During 1995 and 1996, the whole Internet sector was buzzing and new stock was being snapped up before the IPO application forms had even hit the doormats of prospective applicants. These new companies then proceeded to make some of the most spectacular gains the market had ever seen. Yahoo, for example, was issued in April 1996 at $13. It opened on its first day of trading in the market at $24.50 and continued rising to $43. This represented a gain of 231 percent, with the stock trading at 77 times predicted earnings for 1997.
Was it sustainable? Many financial experts thought so and fuelled the risk-taking binge, promoting these speculative stocks even as the bubble expanded. The attitude was: Like the railroads of a century ago created change, these are innovative companies responsible for the coming revolution in the way we live and work, and so important that they must form part of a comprehensive investment strategy. Emotive stuff for sure and with sector prices scaling new heights every day, and the general publics’ eagerness to buy technologically driven companies, the brokers didn’t have to try too hard.

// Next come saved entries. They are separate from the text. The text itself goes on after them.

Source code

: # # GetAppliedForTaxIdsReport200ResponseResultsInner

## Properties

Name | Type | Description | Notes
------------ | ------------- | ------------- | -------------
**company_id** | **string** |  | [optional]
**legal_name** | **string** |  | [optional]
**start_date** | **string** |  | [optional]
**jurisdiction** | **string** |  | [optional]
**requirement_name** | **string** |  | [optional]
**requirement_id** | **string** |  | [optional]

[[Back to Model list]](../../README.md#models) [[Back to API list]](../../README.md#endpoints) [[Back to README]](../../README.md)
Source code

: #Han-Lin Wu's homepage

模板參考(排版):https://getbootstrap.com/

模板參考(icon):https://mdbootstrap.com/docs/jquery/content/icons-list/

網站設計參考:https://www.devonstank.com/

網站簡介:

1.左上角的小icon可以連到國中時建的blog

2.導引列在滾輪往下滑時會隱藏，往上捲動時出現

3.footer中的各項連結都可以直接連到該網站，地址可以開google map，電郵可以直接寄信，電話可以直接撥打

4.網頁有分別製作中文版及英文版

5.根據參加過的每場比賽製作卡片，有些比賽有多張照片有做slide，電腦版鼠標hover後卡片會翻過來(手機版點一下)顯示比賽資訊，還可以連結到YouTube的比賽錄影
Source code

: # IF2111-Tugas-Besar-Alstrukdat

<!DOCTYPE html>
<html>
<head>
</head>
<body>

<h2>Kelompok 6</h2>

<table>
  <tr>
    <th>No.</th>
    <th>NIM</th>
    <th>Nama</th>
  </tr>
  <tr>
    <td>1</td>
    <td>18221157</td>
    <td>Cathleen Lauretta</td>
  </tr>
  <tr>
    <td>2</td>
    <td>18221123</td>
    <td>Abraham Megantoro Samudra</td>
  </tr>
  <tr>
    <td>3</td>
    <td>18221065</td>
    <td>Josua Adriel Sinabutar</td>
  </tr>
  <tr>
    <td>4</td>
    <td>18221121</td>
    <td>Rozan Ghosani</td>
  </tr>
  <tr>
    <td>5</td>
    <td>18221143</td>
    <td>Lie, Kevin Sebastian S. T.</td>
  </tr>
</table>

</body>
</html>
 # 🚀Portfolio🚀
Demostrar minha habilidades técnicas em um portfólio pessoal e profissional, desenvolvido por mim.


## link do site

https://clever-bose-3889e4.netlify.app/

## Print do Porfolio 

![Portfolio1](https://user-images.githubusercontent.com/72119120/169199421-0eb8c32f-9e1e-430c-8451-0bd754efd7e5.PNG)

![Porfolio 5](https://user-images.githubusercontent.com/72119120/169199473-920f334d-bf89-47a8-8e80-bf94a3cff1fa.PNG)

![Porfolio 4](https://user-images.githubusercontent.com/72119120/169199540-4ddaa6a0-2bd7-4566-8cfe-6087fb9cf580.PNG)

At the same time, however, reality was beginning to rear its head. There was uncertainty about achieving the physical internet hook-up of users to access all the commercial possibilities; no one knows what the Internet’s ultimate potential is; and so far, many of these companies suffer from a serious lack of earnings, as well as needing to sustain a massive capital outlay for an increasing customer base. Several months later, matters came to a head as short-term investors began bailing out. Yahoo slid to $28, while other Internet companies fared worse. CompuServe, for example, issued at $30, had reached a high of $36 and then fallen back to $9; an overall loss, to any unlucky buyer who entered the market at its top, of 75 percent.
Nevertheless, however crazy this market is, for those who bought the initial Yahoo issue, and recently sold at the height of the US bull run, a handsome profit’s been made. At $148 this represents a gain of 1,038 percent - although it’s since dropped to $118 during October 1998, along with the falling market. But the question is: how many people sold out their positions or, are still invested in the hope – justified or not - that Yahoo will go higher?
Human nature being what it is the crowd will move again. There is no doubt of this as the attraction of easy wealth exerts a seduction that few speculators can resist. Therefore, there will be more investment bubbles; we cannot predict where or when but they will come.
The lure of incalculable riches can make investors follow the crowd in a different way. Get rich quick schemes can be very attractive to the unwary. With their efficient glossy advertising, hotel conventions, and the testimonials of previous successful investors - at seminars, on TV - it’s easy for the uninitiated to get swept along on the euphoria generated. In effect, this produces, a mini bubble. Few, pause for thought once that germ of greed is planted, believing that with ease, they too can become just as wealthy as the individuals held up as prime examples. In a room full of people, or even reading the companies slick brochures, the effect is contagious. It’s like the cartoon character who’s eyes suddenly depict large Dollar symbols when he opens a treasure chest full of gold and precious gems. As a result, you become gullible as your financial realism and good sense gives way to baser desires.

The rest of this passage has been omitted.